Sunday, 8 March 2020

Challenging Anthropocentrism: Ethical Parity in Material Relations

by Denis Larrivee

26-28 of February 2020, Vatican City: the Vatican's Pontifical Academy for Life sponsored a conference on the social, ethical, and anthropological issues raised by Artificial Intelligence technologies. Contributing was Denis Larrivee with a poster discussing novel ethical models that normatively equate technical systems with the human being.

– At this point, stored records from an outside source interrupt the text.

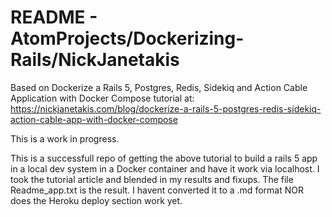 # README - AtomProjects/Dockerizing-Rails/NickJanetakis

Based on Dockerize a Rails 5, Postgres, Redis, Sidekiq and Action Cable
Application with Docker Compose tutorial at:
https://nickjanetakis.com/blog/dockerize-a-rails-5-postgres-redis-sidekiq-action-cable-app-with-docker-compose

This is a work in progress.

This is a successfull repo of getting the above tutorial to build a rails 5 app
in a local dev system in a Docker container and have it work via localhost.
I took the tutorial article and blended in my results and fixups. The file
Readme_app.txt is the result. I havent converted it to a .md format NOR does the
Heroku deploy section work yet.
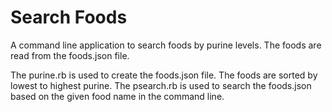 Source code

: # Search Foods

A command line application to search foods by purine levels. The foods are read from the foods.json file. 

The purine.rb is used to create the foods.json file. The foods are sorted by lowest to highest purine.
The psearch.rb is used to search the foods.json based on the given food name in the command line. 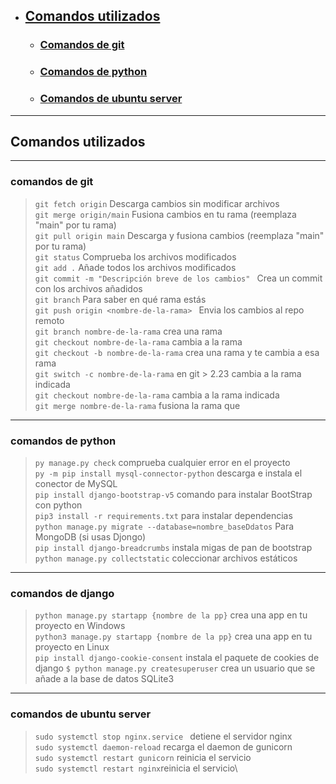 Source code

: - ## [Comandos utilizados](#all-cmd)
  - ### [Comandos de git](#cmd-git)
  - ### [Comandos de python](#cmd-python)
  - ### [Comandos de ubuntu server](#cmd-server)

--- 

<div id='all-cmd' />

## Comandos utilizados

--- 

<div id='cmd-git' />

### comandos de git

> `git fetch origin` Descarga cambios sin modificar archivos\
> `git merge origin/main` Fusiona cambios en tu rama (reemplaza "main" por tu rama)\
> `git pull origin main` Descarga y fusiona cambios (reemplaza "main" por tu rama)\
> `git status` Comprueba los archivos modificados\
> `git add .` Añade todos los archivos modificados\
> `git commit -m "Descripción breve de los cambios" ` Crea un commit con los archivos añadidos\
> `git branch` Para saber en qué rama estás\
> `git push origin <nombre-de-la-rama> ` Envia los cambios al repo remoto\
> `git branch nombre-de-la-rama` crea una rama\
> `git checkout nombre-de-la-rama` cambia a la rama\
> `git checkout -b nombre-de-la-rama` crea una rama y te cambia a esa rama\
> `git switch -c nombre-de-la-rama` en git > 2.23 cambia a la rama indicada\
> `git checkout nombre-de-la-rama` cambia a la rama indicada\
> `git merge nombre-de-la-rama` fusiona la rama que 

--- 

### comandos de python
<div id='cmd-python' />

> `py manage.py check` comprueba cualquier error en el proyecto\
> `py -m pip install mysql-connector-python` descarga e instala el  conector de MySQL\
> `pip install django-bootstrap-v5` comando para instalar BootStrap con python\
> `pip3 install -r requirements.txt` para instalar dependencias\
> `python manage.py migrate --database=nombre_baseDdatos` Para MongoDB (si usas Djongo)\
> `pip install django-breadcrumbs` instala migas de pan de bootstrap\
> `python manage.py collectstatic` coleccionar archivos estáticos

--- 

### comandos de django
<div id='cmd-python' />

> `python manage.py startapp {nombre de la pp}` crea una app en tu proyecto en Windows\
> `python3 manage.py startapp {nombre de la pp}` crea una app en tu proyecto en Linux\
> `pip install django-cookie-consent` instala el paquete de cookies de django 
> `$ python manage.py createsuperuser` crea un usuario que se añade a la base de datos SQLite3 

--- 

### comandos de ubuntu server
<div id='cmd-server' />

> `sudo systemctl stop nginx.service ` detiene el servidor nginx\
> `sudo systemctl daemon-reload` recarga el daemon de gunicorn\
> `sudo systemctl restart gunicorn` reinicia el servicio\
> `sudo systemctl restart nginx`reinicia el servicio\ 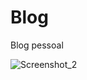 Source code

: # Blog
Blog pessoal

![Screenshot_2](https://user-images.githubusercontent.com/125137802/227808046-8b3e868c-33ed-4413-9032-06945bf0ce85.png)

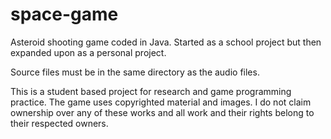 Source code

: # space-game
Asteroid shooting game coded in Java. Started as a school project but then expanded upon as a personal project.

Source files must be in the same directory as the audio files.


This is a student based project for research and game programming practice. The game uses copyrighted material and images. I do not claim ownership over any of these works and all work and their rights belong to their respected owners.
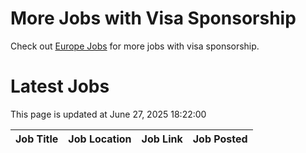 # More Jobs with Visa Sponsorship

Check out [Europe Jobs](https://github.com/sureshparimi/europejobs#latest-jobs) for more jobs with visa sponsorship.

# Latest Jobs

This page is updated at June 27, 2025 18:22:00

| Job Title | Job Location | Job Link | Job Posted |
| --- | --- | --- | --- |
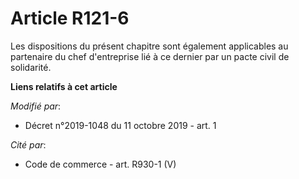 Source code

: # Article R121-6

Les dispositions du présent chapitre sont également applicables au partenaire du chef d'entreprise lié à ce dernier par un
pacte civil de solidarité.

**Liens relatifs à cet article**

_Modifié par_:

  - Décret n°2019-1048 du 11 octobre 2019 - art. 1

_Cité par_:

  - Code de commerce - art. R930-1 (V)
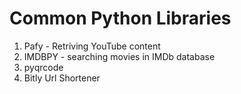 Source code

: # Common Python Libraries

1. Pafy - Retriving YouTube content
2. IMDBPY - searching movies in IMDb database
3. pyqrcode
4. Bitly Url Shortener
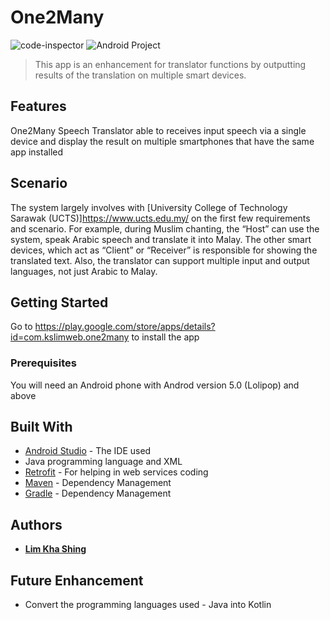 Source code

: # One2Many
![code-inspector](https://www.code-inspector.com/project/963/score/svg)
![Android Project](https://img.shields.io/badge/Android-Project-green.svg)
> This app is an enhancement for translator functions by outputting results of the translation on multiple smart devices. 

## Features
One2Many Speech Translator able to receives input speech via a single device and display the result on multiple smartphones that have the same app installed

## Scenario
The system largely involves with [University College of Technology Sarawak (UCTS)]https://www.ucts.edu.my/ on the first few requirements and scenario. For example, during Muslim chanting, the “Host” can use the system, speak Arabic speech and translate it into Malay. 
The other smart devices, which act as “Client” or “Receiver” is responsible for showing the translated text. Also, the translator can support multiple input and output languages, not just Arabic to Malay. 

## Getting Started
Go to https://play.google.com/store/apps/details?id=com.kslimweb.one2many to install the app

### Prerequisites
You will need an Android phone with Androd version 5.0 (Lolipop) and above

## Built With
* [Android Studio](https://developer.android.com/studio/index.html) - The IDE used
* Java programming language and XML 
* [Retrofit](https://square.github.io/retrofit/) - For helping in web services coding
* [Maven](https://maven.apache.org/) - Dependency Management
* [Gradle](https://gradle.org/) - Dependency Management

## Authors
* [**Lim Kha Shing**](https://www.linkedin.com/in/lim-kha-shing-836a24120/)

## Future Enhancement
* Convert the programming languages used - Java into Kotlin
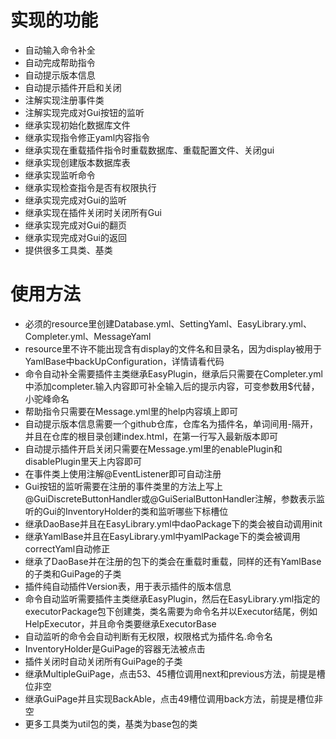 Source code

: # 实现的功能
* 自动输入命令补全
* 自动完成帮助指令
* 自动提示版本信息
* 自动提示插件开启和关闭
* 注解实现注册事件类
* 注解实现完成对Gui按钮的监听
* 继承实现初始化数据库文件
* 继承实现指令修正yaml内容指令
* 继承实现在重载插件指令时重载数据库、重载配置文件、关闭gui
* 继承实现创建版本数据库表
* 继承实现监听命令
* 继承实现检查指令是否有权限执行
* 继承实现完成对Gui的监听
* 继承实现在插件关闭时关闭所有Gui
* 继承实现完成对Gui的翻页
* 继承实现完成对Gui的返回
* 提供很多工具类、基类

# 使用方法
* 必须的resource里创建Database.yml、SettingYaml、EasyLibrary.yml、Completer.yml、MessageYaml
* resource里不许不能出现含有display的文件名和目录名，因为display被用于YamlBase中backUpConfiguration，详情请看代码
* 命令自动补全需要插件主类继承EasyPlugin，继承后只需要在Completer.yml中添加completer.输入内容即可补全输入后的提示内容，可变参数用$代替，小驼峰命名
* 帮助指令只需要在Message.yml里的help内容填上即可
* 自动提示版本信息需要一个github仓库，仓库名为插件名，单词间用-隔开，并且在仓库的根目录创建index.html，在第一行写入最新版本即可
* 自动提示插件开启关闭只需要在Message.yml里的enablePlugin和disablePlugin里天上内容即可
* 在事件类上使用注解@EventListener即可自动注册
* Gui按钮的监听需要在注册的事件类里的方法上写上@GuiDiscreteButtonHandler或@GuiSerialButtonHandler注解，参数表示监听的Gui的InventoryHolder的类和监听哪些下标槽位
* 继承DaoBase并且在EasyLibrary.yml中daoPackage下的类会被自动调用init
* 继承YamlBase并且在EasyLibrary.yml中yamlPackage下的类会被调用correctYaml自动修正
* 继承了DaoBase并在注册的包下的类会在重载时重载，同样的还有YamlBase的子类和GuiPage的子类
* 插件纯自动插件Version表，用于表示插件的版本信息
* 命令自动监听需要插件主类继承EasyPlugin，然后在EasyLibrary.yml指定的executorPackage包下创建类，类名需要为命令名并以Executor结尾，例如HelpExecutor，并且命令类要继承ExecutorBase
* 自动监听的命令会自动判断有无权限，权限格式为插件名.命令名
* InventoryHolder是GuiPage的容器无法被点击
* 插件关闭时自动关闭所有GuiPage的子类
* 继承MultipleGuiPage，点击53、45槽位调用next和previous方法，前提是槽位非空
* 继承GuiPage并且实现BackAble，点击49槽位调用back方法，前提是槽位非空
* 更多工具类为util包的类，基类为base包的类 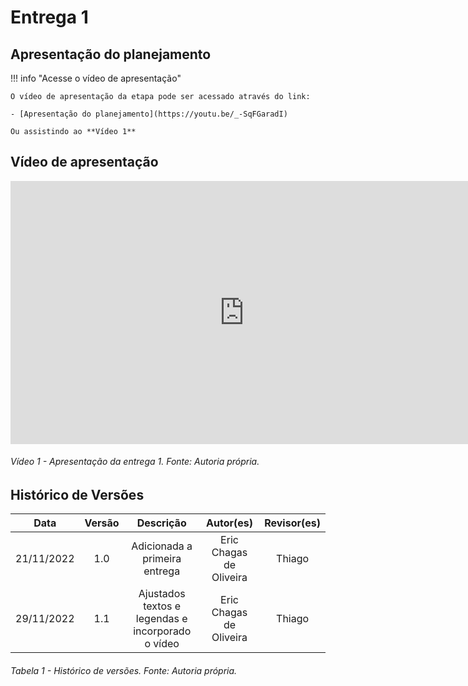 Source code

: # Entrega 1

## Apresentação do planejamento

!!! info "Acesse o vídeo de apresentação"
    
    O vídeo de apresentação da etapa pode ser acessado através do link:
  
    - [Apresentação do planejamento](https://youtu.be/_-SqFGaradI)

    Ou assistindo ao **Vídeo 1**

## Vídeo de apresentação

<iframe width="748" height="421" src="https://www.youtube.com/embed/_-SqFGaradI" title="Apresentação do Planejamento - Requisitos de Software 2022.2 Spotify" frameborder="0" allow="accelerometer; autoplay; clipboard-write; encrypted-media; gyroscope; picture-in-picture" allowfullscreen></iframe>

###### Vídeo 1 - Apresentação da entrega 1. Fonte: Autoria própria.

## Histórico de Versões

|    Data    | Versão |                     Descrição                     |        Autor(es)        | Revisor(es) |
| :--------: | :----: | :-----------------------------------------------: | :---------------------: | :---------: |
| 21/11/2022 |  1.0   |           Adicionada a primeira entrega           | Eric Chagas de Oliveira |   Thiago    |
| 29/11/2022 |  1.1   | Ajustados textos e legendas e incorporado o vídeo | Eric Chagas de Oliveira |   Thiago    |

###### Tabela 1 - Histórico de versões. Fonte: Autoria própria.
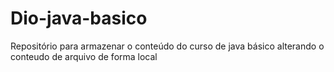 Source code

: # Dio-java-basico
Repositório para armazenar o conteúdo do curso de java básico
alterando o conteudo de arquivo de forma local

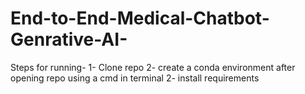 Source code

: # End-to-End-Medical-Chatbot-Genrative-AI-

Steps for running-
1- Clone repo
2- create a conda environment after opening repo using a cmd in terminal
2- install requirements
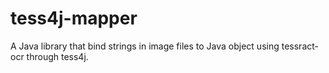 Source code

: # tess4j-mapper
A Java library that bind strings in image files to Java object using tessract-ocr through tess4j.
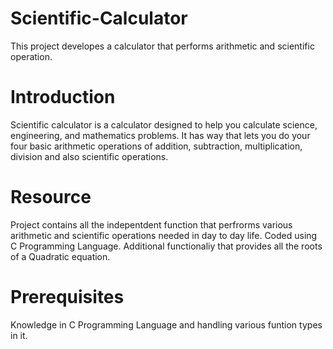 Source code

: # Scientific-Calculator
This project developes a calculator that performs arithmetic and scientific operation.
# Introduction
 Scientific calculator is a calculator designed to help you calculate science, engineering, and mathematics problems.
 It has way that lets you do your four basic arithmetic operations of addition, subtraction, multiplication,  division and also  scientific operations.
 # Resource
 Project contains all the indepentdent function that perfrorms various arithmetic and scientific operations needed in day to day life.
 Coded using C Programming Language.
 Additional functionaliy that provides all the roots of a Quadratic equation.
 # Prerequisites
Knowledge in C Programming Language and handling various funtion types in it.

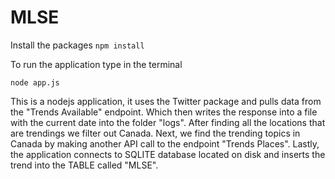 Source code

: # MLSE
Install the packages
`npm install`

To run the application type in the terminal

`node app.js`

This is a nodejs application, it uses the Twitter package and pulls data from the "Trends Available" endpoint. Which then writes the response into a file with the current date into the folder "logs". After finding all the locations that are trendings we filter out Canada. Next, we find the trending topics in Canada by making another API call to the endpoint "Trends Places". Lastly, the application connects to SQLITE database located on disk and inserts the trend into the TABLE called "MLSE". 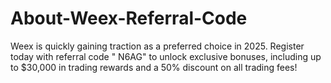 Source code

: # About-Weex-Referral-Code
 Weex is quickly gaining traction as a preferred choice in 2025. Register today with referral code " N6AG" to unlock exclusive bonuses, including up to $30,000 in trading rewards and a 50% discount on all trading fees!

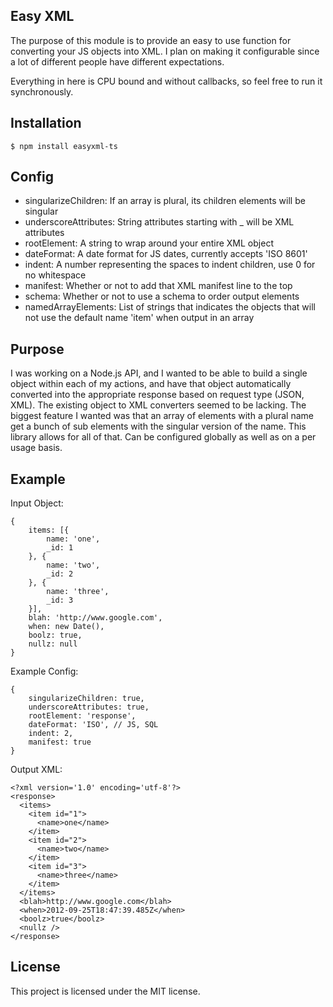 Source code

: ## Easy XML

The purpose of this module is to provide an easy to use function for
converting your JS objects into XML. I plan on making it configurable
since a lot of different people have different expectations.

Everything in here is CPU bound and without callbacks, so feel free to run
it synchronously.

## Installation

    $ npm install easyxml-ts

## Config

* singularizeChildren: If an array is plural, its children elements will be singular
* underscoreAttributes: String attributes starting with _ will be XML attributes
* rootElement: A string to wrap around your entire XML object
* dateFormat: A date format for JS dates, currently accepts 'ISO 8601'
* indent: A number representing the spaces to indent children, use 0 for no whitespace
* manifest: Whether or not to add that XML manifest line to the top
* schema: Whether or not to use a schema to order output elements
* namedArrayElements: List of strings that indicates the objects that will not use the default name 'item' when output in an array

## Purpose

I was working on a Node.js API, and I wanted to be able to build a single
object within each of my actions, and have that object automatically
converted into the appropriate response based on request type (JSON, XML).
The existing object to XML converters seemed to be lacking. The biggest
feature I wanted was that an array of elements with a plural name get a
bunch of sub elements with the singular version of the name. This library
allows for all of that. Can be configured globally as well as on a per
usage basis.

## Example

Input Object:

    {
        items: [{
            name: 'one',
            _id: 1
        }, {
            name: 'two',
            _id: 2
        }, {
            name: 'three',
            _id: 3
        }],
        blah: 'http://www.google.com',
        when: new Date(),
        boolz: true,
        nullz: null
    }

Example Config:

    {
        singularizeChildren: true,
        underscoreAttributes: true,
        rootElement: 'response',
        dateFormat: 'ISO', // JS, SQL
        indent: 2,
        manifest: true
    }

Output XML:

    <?xml version='1.0' encoding='utf-8'?>
    <response>
      <items>
        <item id="1">
          <name>one</name>
        </item>
        <item id="2">
          <name>two</name>
        </item>
        <item id="3">
          <name>three</name>
        </item>
      </items>
      <blah>http://www.google.com</blah>
      <when>2012-09-25T18:47:39.485Z</when>
      <boolz>true</boolz>
      <nullz />
    </response>

## License

This project is licensed under the MIT license.
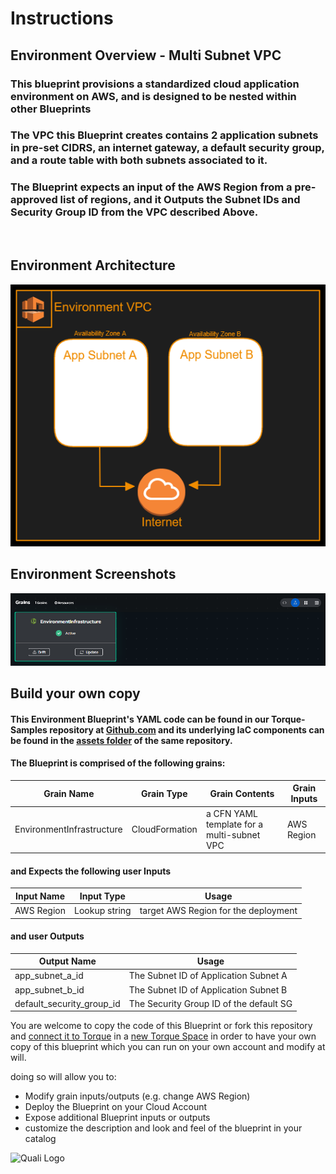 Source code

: # **Instructions**
## Environment Overview - Multi Subnet VPC
### This blueprint provisions a standardized cloud application environment on AWS, and is designed to be nested within other Blueprints

### The VPC this Blueprint creates contains 2 application subnets in pre-set CIDRS, an internet gateway, a default security group, and a route table with both subnets associated to it. 

### The Blueprint expects an input of the AWS Region from a pre-approved list of regions, and it Outputs the Subnet IDs and Security Group ID from the VPC described Above. 
<br/>

## Environment Architecture
![Environment Architecture](env_images/Multi_Subnet_VPC_Arch.png)

## Environment Screenshots
![Environment Grains](env_images/Multi_Subnet_VPC_Grains.png)
<br/> 

## Build your own copy 
#### This Environment Blueprint's YAML code can be found in our Torque-Samples repository at [Github.com](https://github.com/QualiTorque/Torque-Samples/blob/main/blueprints/Multi%20Subnet%20VPC.yaml) and its underlying IaC components can be found in the [assets folder](https://github.com/QualiTorque/Torque-Samples/blob/main/assets/) of the same repository.


#### The Blueprint is comprised of the following grains:
| Grain Name                | Grain Type       | Grain Contents| Grain Inputs | 
| -----                     | ---------        | ----------    | ----------   | 
| EnvironmentInfrastructure | CloudFormation   | a CFN YAML template for a multi-subnet VPC  | AWS Region   | 

#### and Expects the following user Inputs
| Input Name       | Input Type       | Usage        | 
| -----            | ---------        | ----------   | 
| AWS Region       | Lookup string    | target AWS Region for the deployment | 


#### and user Outputs
| Output Name               | Usage                                    | 
| -----                     | ----------                               | 
| app_subnet_a_id           | The Subnet ID of Application Subnet A    | 
| app_subnet_b_id           | The Subnet ID of Application Subnet B    | 
| default_security_group_id | The Security Group ID of the default SG  | 


You are welcome to copy the code of this Blueprint or fork this repository and [connect it to Torque](https://docs.qtorque.io/admin-guide/source-control/source-control-github) in a [new Torque Space](https://docs.qtorque.io/getting-started/Getting%20starting%20with%20terraform) in order to have your own copy of this blueprint which you can run on your own account and modify at will. 

doing so will allow you to: 
- Modify grain inputs/outputs (e.g. change AWS Region)
- Deploy the Blueprint on your Cloud Account 
- Expose additional Blueprint inputs or outputs 
- customize the description and look and feel of the blueprint in your catalog

![Quali Logo](https://docs.qtorque.io/assets/images/logo-dm-f11e9cc418b94216dedd0b6e73e4a33d.svg) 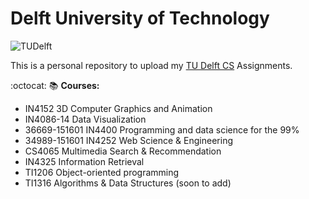 # Delft University of Technology 
![TUDelft](http://fa.its.tudelft.nl/~groenevelt/images/tudelft_logo.gif)

This is a personal repository to upload my [TU Delft CS](http://www.tudelft.nl/en/study/master-of-science/master-programmes/computer-science/) Assignments.

:octocat: :books: **Courses:** 
- IN4152 3D Computer Graphics and Animation
- IN4086-14 Data Visualization
- 36669-151601	IN4400 Programming and data science for the 99%
- 34989-151601	IN4252 Web Science & Engineering
- CS4065 Multimedia Search & Recommendation
- IN4325 Information Retrieval 
- TI1206 Object-oriented programming
- TI1316 Algorithms & Data Structures (soon to add) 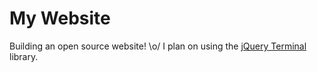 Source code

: My Website
=======
Building an open source website! \o/ I plan on using the [jQuery Terminal](https://github.com/jcubic/jquery.terminal) library.
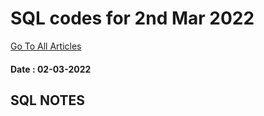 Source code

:# SQL codes for 2nd Mar 2022

[Go To All Articles](/sql-notes-2022)  

#### Date : 02-03-2022
## SQL NOTES  
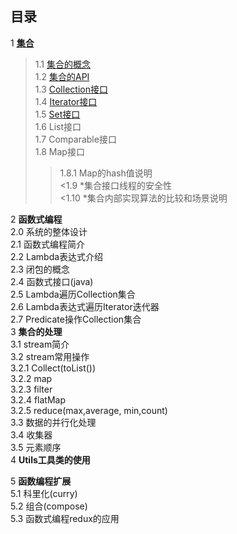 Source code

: ## 目录
1 [**集合**]()  
>1.1 [集合的概念]()  
>1.2 [集合的API]()    
>1.3 [Collection接口]()    
>1.4 [Iterator接口]()    
>1.5 [Set接口]()    
>1.6 List接口    
>1.7 Comparable接口    
>1.8 Map接口    
>>1.8.1 Map的hash值说明  
<1.9 \*集合接口线程的安全性  
<1.10 \*集合内部实现算法的比较和场景说明

2 **函数式编程**  
2.0 系统的整体设计  
2.1 函数式编程简介  
2.2 Lambda表达式介绍  
2.3 闭包的概念  
2.4 函数式接口(java)  
2.5 Lambda遍历Collection集合  
2.6 Lambda表达式遍历Iterator迭代器  
2.7 Predicate操作Collection集合  
3 **集合的处理**  
3.1 stream简介  
3.2 stream常用操作  
3.2.1 Collect(toList())  
3.2.2 map  
3.2.3 filter    
3.2.4 flatMap  
3.2.5 reduce(max,average, min,count)  
3.3 数据的并行化处理  
3.4 收集器  
3.5 元素顺序  
4 **Utils工具类的使用**  
  
5 **函数编程扩展**    
5.1 科里化(curry)  
5.2 组合(compose)  
5.3 函数式编程redux的应用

Introduction – Revising a Human-Centered Ethics through Techne Anthropology


Artificial intelligence, autonomous systems, synthetic biology, and brain organoids are only a few of many technological achievements likely to alter not only the relation between human beings and technology but also how the human being is himself understood or even altered. This reality has prompted frequent reference to the passing of an age of unfettered technological advance to the beginning of an age of ethical alignment, where the metric of progress is no longer technological capability but human fulfilment. “We need to make sure that these technologies are aligned to humans in terms of our moral values and ethical principles [1].” These Aristotelian and other similar concepts attribute to the human being a value centrality premised on his subjectivity, capacity for morality, and autonomy in the pursuit of the good [2,3]. Paralleling technical advance, however indeed an outcome of it  are challenged to this centrality. These have raised questions about the value structures and ethical systems that flow from human privileging and whether these can and should be replaced in keeping with the enhanced technical capabilities and new material understanding. Current proposals often invoke, for example, a horizontal rather than hierarchical notion of value placement, in which ethical parity is equivalently shared rather than imposed. These proposals premise value contingency on an ‘exceptionless’ criterion that is ontologically neutral and that appeals to a universal techne anthropology. Human ‘exceptionlessness’, however, is itself increasingly challenged by neuroscience at organismal levels of control, revealing the influence of a natural order oriented toward autonomy, self-awareness, and ontological identification. This poster explores the consequences of techne anthropology for ethical theory, ethical praxis, and the ethical subject and posits that its derivative ethical systems fail to account for this natural order and the ontological distinctiveness intrinsic to the human being, who is physically instantiated in global neural operation.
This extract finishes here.